The output should be every line below that includes the word "label".

------ Supplied data ------

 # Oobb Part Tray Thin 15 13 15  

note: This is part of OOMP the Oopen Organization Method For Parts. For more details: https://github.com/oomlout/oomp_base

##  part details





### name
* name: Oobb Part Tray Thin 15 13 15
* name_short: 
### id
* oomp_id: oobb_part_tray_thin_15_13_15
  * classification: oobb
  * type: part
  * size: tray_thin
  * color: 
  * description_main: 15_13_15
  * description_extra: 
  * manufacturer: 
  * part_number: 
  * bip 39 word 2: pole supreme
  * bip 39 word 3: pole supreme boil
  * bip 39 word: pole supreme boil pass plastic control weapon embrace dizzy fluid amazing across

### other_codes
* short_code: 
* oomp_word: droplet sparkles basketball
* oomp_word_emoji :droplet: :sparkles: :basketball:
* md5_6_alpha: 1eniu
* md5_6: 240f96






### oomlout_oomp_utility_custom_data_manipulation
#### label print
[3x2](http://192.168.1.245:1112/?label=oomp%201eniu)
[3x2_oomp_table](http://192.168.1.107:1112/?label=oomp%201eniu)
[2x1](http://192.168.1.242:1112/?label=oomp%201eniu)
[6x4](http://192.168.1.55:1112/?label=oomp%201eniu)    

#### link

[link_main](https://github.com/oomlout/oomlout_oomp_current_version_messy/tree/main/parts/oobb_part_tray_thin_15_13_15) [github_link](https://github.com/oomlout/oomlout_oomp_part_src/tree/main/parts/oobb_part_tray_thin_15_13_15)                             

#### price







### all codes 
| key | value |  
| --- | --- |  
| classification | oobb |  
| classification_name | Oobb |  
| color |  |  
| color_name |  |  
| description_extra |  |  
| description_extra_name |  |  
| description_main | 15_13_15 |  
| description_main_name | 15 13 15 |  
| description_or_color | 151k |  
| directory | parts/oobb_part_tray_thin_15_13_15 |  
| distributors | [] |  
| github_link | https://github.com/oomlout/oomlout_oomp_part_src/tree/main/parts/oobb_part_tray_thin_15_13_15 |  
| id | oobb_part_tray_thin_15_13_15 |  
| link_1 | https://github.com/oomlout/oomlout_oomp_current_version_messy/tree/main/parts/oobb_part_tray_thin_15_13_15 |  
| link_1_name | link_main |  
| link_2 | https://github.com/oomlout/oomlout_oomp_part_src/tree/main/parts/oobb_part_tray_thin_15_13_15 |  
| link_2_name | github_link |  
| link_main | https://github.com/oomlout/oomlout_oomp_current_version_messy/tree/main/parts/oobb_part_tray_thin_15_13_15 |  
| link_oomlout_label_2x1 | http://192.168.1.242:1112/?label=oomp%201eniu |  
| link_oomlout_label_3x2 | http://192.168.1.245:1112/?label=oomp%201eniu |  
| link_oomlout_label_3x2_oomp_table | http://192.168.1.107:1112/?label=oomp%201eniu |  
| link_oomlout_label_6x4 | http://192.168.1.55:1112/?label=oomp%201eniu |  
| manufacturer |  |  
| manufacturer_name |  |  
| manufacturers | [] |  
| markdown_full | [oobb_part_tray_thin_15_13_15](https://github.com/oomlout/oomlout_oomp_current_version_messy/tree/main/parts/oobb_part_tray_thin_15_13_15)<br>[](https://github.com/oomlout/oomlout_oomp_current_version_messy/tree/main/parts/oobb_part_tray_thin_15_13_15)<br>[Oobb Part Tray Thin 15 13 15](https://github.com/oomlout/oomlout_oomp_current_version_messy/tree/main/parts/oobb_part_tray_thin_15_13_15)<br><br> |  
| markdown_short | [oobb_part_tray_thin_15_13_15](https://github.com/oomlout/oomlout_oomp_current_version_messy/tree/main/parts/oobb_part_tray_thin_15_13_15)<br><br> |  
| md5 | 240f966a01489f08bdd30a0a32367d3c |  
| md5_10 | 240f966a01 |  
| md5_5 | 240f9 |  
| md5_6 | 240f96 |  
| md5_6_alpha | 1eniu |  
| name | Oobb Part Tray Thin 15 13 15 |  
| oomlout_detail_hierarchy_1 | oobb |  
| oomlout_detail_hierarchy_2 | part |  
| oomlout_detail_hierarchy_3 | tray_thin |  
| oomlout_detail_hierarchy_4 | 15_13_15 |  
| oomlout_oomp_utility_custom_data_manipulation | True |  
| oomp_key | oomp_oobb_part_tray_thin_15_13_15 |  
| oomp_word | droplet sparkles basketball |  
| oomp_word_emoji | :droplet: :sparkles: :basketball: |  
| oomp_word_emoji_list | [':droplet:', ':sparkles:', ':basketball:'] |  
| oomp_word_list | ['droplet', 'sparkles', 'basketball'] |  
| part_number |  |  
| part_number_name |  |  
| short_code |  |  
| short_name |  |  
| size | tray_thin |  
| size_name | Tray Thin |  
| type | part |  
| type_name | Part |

------

### Solution to this task
#### label print
[3x2](http://192.168.1.245:1112/?label=oomp%201eniu)
[3x2_oomp_table](http://192.168.1.107:1112/?label=oomp%201eniu)
[2x1](http://192.168.1.242:1112/?label=oomp%201eniu)
[6x4](http://192.168.1.55:1112/?label=oomp%201eniu)    
| link_oomlout_label_2x1 | http://192.168.1.242:1112/?label=oomp%201eniu |  
| link_oomlout_label_3x2 | http://192.168.1.245:1112/?label=oomp%201eniu |  
| link_oomlout_label_3x2_oomp_table | http://192.168.1.107:1112/?label=oomp%201eniu |  
| link_oomlout_label_6x4 | http://192.168.1.55:1112/?label=oomp%201eniu |  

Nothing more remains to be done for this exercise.